What to produce ->
Scan the records below for the line containing "entire population. |" and the line containing "The range of". Copy both, plus every line between, exactly.

Entries provided ->

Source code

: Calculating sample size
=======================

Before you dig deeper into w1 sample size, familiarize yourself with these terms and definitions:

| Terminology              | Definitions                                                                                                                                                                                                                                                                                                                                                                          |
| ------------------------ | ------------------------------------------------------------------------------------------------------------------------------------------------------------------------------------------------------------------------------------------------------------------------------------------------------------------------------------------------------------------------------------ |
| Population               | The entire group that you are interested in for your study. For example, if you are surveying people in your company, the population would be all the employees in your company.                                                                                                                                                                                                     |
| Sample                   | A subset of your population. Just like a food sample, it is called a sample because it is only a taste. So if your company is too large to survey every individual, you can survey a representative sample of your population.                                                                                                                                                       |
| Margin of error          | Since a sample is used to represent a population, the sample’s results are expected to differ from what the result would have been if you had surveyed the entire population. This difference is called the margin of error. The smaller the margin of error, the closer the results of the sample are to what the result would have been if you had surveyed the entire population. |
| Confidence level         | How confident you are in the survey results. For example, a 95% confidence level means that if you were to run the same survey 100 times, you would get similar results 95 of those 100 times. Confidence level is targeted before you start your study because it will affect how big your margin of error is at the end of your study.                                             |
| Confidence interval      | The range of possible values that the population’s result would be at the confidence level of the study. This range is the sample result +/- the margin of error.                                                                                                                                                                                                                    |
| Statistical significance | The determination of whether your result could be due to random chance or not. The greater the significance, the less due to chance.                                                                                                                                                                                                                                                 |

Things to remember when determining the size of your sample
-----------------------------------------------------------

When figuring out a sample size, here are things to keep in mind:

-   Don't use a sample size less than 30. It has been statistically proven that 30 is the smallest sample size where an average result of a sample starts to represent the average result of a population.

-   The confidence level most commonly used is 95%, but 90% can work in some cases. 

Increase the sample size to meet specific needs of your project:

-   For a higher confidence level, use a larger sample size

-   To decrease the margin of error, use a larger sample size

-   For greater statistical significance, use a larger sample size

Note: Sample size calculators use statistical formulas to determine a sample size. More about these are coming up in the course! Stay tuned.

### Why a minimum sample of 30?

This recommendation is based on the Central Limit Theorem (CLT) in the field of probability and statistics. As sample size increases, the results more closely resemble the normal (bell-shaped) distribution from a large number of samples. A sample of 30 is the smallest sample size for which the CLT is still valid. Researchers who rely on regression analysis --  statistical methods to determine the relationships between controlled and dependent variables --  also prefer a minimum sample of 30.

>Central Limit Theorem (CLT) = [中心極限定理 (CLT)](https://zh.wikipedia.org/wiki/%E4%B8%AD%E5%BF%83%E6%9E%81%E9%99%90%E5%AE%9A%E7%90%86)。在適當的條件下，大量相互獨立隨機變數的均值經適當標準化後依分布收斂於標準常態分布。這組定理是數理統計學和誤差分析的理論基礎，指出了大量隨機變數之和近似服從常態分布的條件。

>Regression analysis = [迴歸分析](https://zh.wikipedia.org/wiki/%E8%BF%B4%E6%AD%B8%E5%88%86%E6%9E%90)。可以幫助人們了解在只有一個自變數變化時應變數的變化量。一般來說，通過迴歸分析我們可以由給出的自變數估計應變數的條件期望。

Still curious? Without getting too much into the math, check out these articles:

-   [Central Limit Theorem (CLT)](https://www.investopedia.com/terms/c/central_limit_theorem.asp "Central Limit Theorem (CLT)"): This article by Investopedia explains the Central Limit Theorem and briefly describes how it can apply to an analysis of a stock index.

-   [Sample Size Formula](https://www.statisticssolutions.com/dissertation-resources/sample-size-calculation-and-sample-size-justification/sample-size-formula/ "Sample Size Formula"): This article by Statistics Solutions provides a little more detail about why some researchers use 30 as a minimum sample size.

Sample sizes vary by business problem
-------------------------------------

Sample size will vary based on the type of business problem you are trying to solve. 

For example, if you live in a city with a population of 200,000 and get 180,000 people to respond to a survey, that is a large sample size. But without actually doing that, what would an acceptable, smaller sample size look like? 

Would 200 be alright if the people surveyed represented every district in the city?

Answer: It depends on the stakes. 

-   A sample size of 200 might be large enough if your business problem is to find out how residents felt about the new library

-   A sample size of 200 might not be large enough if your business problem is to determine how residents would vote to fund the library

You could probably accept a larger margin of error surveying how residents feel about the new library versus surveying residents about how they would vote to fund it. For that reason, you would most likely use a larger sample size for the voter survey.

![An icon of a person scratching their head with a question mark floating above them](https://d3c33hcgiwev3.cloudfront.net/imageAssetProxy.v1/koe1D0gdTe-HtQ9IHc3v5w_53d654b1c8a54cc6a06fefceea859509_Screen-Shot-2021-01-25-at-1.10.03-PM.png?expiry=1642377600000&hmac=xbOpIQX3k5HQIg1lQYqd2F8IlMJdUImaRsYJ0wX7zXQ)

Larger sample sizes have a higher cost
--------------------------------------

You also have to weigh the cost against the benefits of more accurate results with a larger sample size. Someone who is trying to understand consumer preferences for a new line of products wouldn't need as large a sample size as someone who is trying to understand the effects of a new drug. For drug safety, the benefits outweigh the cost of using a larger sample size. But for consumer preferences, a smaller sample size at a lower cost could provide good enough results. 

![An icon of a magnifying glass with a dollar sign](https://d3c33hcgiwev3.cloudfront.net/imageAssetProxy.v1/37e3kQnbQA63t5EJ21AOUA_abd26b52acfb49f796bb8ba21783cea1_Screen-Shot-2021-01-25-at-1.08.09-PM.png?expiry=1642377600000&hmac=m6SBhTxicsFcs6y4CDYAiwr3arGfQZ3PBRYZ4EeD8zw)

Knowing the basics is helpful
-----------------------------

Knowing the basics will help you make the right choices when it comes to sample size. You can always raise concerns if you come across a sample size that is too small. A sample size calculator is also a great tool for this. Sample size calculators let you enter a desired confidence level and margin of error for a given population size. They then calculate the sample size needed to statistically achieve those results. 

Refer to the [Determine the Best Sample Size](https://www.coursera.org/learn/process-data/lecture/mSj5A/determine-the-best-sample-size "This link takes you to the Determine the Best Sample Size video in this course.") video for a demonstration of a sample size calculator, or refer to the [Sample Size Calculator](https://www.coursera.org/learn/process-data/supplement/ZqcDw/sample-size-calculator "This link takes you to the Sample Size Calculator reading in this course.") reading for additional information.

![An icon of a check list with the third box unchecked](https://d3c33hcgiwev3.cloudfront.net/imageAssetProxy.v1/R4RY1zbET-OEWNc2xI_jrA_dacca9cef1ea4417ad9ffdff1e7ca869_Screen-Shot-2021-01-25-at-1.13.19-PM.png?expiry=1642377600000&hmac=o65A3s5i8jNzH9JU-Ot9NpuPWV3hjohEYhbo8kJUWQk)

Task output ->
| Margin of error          | Since a sample is used to represent a population, the sample’s results are expected to differ from what the result would have been if you had surveyed the entire population. This difference is called the margin of error. The smaller the margin of error, the closer the results of the sample are to what the result would have been if you had surveyed the entire population. |
| Confidence level         | How confident you are in the survey results. For example, a 95% confidence level means that if you were to run the same survey 100 times, you would get similar results 95 of those 100 times. Confidence level is targeted before you start your study because it will affect how big your margin of error is at the end of your study.                                             |
| Confidence interval      | The range of possible values that the population’s result would be at the confidence level of the study. This range is the sample result +/- the margin of error.                                                                                                                                                                                                                    |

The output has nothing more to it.